So far as I can tell, Kamut is just a large-kernel wheat that has been around for long enough to have been replaced by improved/locally optimized varieties.  Because of it's size, it makes a distinctive contribution to mixed grain medly but I don't use if for anything else.  If I want durum for pasta I use semolina (or sooji); if I want durum for bread I use chapatti flour; if I want a little less bran, I sift the chapatti flour to remove the excess.

clazar123's picture

I bought a bag of Kamut wheat berries. They are large,golden and hard. They have great gluten but it is the very stretchy variety so I usually mix it with a stronger gluten to make a loaf. It makes great flat breads by itself but a boule won't hold its shape and if you put it in a pan, watch the proofing carefully. It goes from proofed to overproofed in just a few minutes.. The color is a delightful golden and it does add a nice flavor to the loaf. If you coarsely grind it, the resulting makes a very tasty porridge,upuma or hot cereal.

As far as a sub for wheat? It IS wheat-just an older variety.

Do people with gluten intolerance handle it better? NO! As mentioned-that is an AWFUL suggestion with nasty consequences.

Does it have miraculous healing powers? No more than any other whole grain.

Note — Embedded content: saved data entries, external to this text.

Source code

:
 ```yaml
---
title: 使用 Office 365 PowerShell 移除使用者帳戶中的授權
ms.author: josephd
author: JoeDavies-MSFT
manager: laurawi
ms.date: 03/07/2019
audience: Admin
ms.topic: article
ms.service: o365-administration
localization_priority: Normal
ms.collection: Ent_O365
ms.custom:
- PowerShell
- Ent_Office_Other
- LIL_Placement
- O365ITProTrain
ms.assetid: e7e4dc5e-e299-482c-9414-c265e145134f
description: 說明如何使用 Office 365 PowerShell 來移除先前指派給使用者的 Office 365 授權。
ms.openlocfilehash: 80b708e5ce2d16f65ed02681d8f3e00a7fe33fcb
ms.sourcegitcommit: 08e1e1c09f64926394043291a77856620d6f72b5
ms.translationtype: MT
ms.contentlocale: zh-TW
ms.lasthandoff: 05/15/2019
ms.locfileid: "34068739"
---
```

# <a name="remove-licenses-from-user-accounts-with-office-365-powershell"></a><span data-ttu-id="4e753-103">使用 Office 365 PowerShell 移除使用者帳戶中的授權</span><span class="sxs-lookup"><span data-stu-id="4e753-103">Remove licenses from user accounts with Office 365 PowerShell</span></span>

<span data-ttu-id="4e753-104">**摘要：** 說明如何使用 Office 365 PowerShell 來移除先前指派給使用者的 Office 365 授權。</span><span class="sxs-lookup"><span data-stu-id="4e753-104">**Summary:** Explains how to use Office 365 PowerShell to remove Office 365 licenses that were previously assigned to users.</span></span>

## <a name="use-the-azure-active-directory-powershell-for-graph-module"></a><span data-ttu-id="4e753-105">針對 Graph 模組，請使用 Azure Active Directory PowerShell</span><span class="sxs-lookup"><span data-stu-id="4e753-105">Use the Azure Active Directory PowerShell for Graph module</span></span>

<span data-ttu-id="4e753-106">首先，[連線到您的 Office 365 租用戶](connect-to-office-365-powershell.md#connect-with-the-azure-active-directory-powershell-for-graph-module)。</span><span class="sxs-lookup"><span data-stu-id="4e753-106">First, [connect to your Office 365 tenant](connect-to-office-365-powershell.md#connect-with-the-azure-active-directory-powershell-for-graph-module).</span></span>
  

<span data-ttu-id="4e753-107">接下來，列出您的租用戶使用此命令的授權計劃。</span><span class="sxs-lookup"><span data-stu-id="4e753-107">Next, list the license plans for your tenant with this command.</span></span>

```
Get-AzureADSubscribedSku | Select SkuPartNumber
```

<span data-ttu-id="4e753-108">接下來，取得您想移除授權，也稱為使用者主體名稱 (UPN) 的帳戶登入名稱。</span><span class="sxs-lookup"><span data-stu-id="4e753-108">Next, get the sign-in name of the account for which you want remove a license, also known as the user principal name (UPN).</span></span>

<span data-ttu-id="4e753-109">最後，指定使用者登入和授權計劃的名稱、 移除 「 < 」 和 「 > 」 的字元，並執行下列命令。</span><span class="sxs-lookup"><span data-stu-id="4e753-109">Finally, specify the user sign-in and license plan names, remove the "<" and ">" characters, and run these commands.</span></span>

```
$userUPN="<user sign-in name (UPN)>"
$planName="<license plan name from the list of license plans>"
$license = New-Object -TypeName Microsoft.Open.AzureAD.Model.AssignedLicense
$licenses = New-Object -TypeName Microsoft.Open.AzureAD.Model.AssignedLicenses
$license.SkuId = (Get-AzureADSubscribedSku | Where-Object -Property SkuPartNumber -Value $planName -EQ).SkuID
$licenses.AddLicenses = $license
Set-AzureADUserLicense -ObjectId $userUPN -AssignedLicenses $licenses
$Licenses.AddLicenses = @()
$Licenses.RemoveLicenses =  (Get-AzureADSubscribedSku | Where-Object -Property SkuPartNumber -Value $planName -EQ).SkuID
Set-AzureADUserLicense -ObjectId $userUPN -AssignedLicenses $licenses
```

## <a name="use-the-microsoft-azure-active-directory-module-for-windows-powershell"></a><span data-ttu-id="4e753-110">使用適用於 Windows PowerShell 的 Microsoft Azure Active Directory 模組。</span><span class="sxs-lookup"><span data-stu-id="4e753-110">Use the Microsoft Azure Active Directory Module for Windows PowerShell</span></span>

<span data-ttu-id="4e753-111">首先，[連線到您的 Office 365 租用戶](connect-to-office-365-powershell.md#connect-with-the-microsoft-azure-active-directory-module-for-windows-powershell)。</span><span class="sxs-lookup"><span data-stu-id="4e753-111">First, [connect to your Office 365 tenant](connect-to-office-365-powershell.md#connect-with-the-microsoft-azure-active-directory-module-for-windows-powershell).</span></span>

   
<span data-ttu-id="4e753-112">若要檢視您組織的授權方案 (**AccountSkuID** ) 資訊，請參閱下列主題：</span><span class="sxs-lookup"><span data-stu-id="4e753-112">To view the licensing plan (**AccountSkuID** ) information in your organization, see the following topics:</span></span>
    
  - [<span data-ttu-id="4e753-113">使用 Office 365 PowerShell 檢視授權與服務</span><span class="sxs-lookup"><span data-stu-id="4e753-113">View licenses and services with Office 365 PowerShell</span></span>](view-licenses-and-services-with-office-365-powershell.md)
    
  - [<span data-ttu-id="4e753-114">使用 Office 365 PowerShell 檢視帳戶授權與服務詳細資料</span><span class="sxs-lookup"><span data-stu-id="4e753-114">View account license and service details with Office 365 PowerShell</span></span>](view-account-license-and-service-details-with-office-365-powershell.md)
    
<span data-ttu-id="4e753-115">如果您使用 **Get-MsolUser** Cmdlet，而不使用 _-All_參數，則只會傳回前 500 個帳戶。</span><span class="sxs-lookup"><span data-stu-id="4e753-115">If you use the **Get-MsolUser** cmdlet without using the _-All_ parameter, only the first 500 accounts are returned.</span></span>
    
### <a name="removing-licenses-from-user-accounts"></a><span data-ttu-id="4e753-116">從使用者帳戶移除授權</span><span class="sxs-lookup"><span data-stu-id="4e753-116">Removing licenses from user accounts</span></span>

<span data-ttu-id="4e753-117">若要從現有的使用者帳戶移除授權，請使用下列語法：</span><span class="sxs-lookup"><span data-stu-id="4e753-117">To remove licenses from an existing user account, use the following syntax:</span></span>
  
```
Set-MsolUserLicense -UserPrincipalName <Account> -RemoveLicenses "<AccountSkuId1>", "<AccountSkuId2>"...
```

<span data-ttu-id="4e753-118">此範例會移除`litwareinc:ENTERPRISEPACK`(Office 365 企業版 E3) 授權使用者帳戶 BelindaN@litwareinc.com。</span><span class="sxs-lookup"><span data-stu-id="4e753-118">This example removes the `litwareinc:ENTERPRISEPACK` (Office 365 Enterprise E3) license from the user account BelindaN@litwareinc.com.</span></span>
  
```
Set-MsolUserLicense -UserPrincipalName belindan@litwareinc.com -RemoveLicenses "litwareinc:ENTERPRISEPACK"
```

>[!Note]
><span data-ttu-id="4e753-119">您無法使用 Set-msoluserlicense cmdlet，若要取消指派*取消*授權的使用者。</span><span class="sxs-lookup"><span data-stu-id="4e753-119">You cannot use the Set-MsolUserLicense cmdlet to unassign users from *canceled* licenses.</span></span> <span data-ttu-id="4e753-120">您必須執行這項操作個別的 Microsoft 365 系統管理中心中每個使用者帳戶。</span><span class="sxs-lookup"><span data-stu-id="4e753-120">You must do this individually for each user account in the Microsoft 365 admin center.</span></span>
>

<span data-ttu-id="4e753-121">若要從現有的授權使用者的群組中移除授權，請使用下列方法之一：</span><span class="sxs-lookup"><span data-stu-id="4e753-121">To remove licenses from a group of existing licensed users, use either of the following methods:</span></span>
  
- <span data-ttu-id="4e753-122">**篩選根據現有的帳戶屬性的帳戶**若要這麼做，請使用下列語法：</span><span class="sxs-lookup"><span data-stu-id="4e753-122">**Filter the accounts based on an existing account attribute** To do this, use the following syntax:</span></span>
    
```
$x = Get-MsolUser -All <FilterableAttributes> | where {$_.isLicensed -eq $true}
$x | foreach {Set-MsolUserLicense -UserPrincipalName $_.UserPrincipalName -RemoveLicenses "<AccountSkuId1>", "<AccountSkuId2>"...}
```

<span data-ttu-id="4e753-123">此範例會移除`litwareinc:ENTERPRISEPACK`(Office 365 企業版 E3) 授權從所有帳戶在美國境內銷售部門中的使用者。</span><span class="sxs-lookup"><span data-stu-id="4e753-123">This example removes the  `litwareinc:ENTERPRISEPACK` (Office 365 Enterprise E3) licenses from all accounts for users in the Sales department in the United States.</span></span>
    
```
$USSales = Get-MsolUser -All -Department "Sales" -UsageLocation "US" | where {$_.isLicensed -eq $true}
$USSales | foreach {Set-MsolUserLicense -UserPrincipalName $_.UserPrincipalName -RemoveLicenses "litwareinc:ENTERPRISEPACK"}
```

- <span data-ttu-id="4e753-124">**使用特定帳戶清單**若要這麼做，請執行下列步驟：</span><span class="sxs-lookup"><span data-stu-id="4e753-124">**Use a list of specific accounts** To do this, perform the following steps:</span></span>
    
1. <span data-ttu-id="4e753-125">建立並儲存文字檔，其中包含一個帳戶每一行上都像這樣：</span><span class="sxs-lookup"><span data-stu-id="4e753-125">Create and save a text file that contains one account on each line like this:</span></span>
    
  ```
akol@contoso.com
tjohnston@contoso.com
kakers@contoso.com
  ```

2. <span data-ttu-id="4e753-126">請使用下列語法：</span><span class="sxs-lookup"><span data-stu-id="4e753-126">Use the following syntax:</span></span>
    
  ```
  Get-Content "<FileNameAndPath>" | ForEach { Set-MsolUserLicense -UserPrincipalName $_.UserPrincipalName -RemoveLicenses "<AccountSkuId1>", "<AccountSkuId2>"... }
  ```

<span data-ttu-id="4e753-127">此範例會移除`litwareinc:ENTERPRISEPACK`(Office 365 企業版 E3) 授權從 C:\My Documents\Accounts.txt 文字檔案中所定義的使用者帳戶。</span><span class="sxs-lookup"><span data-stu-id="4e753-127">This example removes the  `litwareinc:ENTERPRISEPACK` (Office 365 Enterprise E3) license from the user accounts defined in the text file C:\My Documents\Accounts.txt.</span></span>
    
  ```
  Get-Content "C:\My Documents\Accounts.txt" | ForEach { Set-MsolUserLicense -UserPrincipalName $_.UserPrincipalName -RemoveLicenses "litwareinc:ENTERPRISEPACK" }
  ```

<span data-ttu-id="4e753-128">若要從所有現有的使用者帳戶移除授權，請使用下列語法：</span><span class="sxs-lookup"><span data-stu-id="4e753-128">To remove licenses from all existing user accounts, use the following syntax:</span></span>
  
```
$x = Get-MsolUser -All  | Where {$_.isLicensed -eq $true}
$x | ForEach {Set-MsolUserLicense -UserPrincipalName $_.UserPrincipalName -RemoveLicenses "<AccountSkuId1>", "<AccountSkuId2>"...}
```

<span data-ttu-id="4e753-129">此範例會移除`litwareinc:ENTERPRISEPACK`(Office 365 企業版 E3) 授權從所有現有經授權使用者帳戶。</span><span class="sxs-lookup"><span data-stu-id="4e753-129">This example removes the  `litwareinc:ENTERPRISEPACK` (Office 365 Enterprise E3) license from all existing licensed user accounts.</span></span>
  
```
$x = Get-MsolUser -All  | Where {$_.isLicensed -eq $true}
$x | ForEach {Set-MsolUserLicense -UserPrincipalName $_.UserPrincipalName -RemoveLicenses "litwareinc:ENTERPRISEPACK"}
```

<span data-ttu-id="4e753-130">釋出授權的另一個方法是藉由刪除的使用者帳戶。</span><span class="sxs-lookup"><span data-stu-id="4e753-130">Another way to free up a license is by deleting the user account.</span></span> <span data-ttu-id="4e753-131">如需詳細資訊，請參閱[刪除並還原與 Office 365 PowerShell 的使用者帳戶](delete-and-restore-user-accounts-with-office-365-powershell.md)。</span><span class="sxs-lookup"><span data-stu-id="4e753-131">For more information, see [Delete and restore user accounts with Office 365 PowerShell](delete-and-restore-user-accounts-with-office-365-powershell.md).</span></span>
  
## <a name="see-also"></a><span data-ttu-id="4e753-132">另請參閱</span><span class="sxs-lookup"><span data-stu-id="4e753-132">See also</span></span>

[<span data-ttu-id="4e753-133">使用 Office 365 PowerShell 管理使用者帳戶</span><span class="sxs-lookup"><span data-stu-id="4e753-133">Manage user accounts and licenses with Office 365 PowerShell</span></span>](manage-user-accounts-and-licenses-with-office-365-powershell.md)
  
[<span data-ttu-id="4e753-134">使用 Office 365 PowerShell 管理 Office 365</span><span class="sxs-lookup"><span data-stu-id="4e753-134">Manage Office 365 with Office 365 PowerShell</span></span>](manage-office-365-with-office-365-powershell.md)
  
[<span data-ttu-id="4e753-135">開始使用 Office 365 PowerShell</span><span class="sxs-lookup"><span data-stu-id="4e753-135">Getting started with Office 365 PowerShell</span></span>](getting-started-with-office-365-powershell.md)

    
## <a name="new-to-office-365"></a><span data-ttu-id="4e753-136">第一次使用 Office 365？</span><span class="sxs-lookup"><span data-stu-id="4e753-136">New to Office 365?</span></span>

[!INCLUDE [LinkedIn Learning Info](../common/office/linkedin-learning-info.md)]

Have fun but don't spend a fortune on it. If you want a blander tasting whole wheat-try white whole wheat. It is a variety that does not have the tannin in it that gives the characteristic whole wheat flavore (some people think of as bitter-I describe it as grassy). It has all the great bread making characteristics as long as you get the hard variety and not the kind  that makes pastry flour.


EricD's picture

Thanks for the info/advice. I've not yet used Kamut in my own baking, but I've tasted some Kamut produced breads and pizzas. I've never been wowed by it, and I unfortunately haven't yet gained any superpowers, so I was hoping to find some more comprehensive information. I will certainly try it out, because I like to give everything a chance, but I don't seem alone in my skepticism about it's supposed health benefits or elevated digestibility. Then again I suppose Kamut could become highly digestible if used with a preferments, sourdough, or other things which generally render breads more digestible.

Jame-L's picture

KAMUT® Brand khorasan is an organic, non-genetically modified, ancient wheat variety similar to durum. In 1990, “KAMUT” was registered as a trademark by the Quinn family in order to support organic farming and preserve the ancient khorsasan wheat variety. Under the KAMUT® Brand name, khorasan wheat must always be grown organically, never be hybridized or modified, and contain high levels of purity and nutrition.
Today, Kamut International owns and has registered the KAMUT® trademark in over 40 countries, and is responsible for protection and marketing of all KAMUT® Brand khorasan wheat throughout the world.
KAMUT® khorasan is grown on certified organic dryland farms primarily in Montana, Alberta, and Saskatchewan. The grain is prized by consumers who appreciate the grain for its high energy nutrition, easy digestibility, nutty/buttery taste, and firm texture. KAMUT® khorasan wheat is higher in protein, selenium, amino acids, and Vitamin E than most modern wheat and contains essential minerals such as magnesium and zinc. KI has third-party research available for specific questions.
The wheat is used as whole grain berries, whole grain flour, white flour, flakes, and puffs to make a variety of products. Some specific benefits of using KAMUT® khorasan are receiving more nutrients, protein, and taste than conventional whole wheat - plus supporting organic agriculture and helping to preserve an ancient grain.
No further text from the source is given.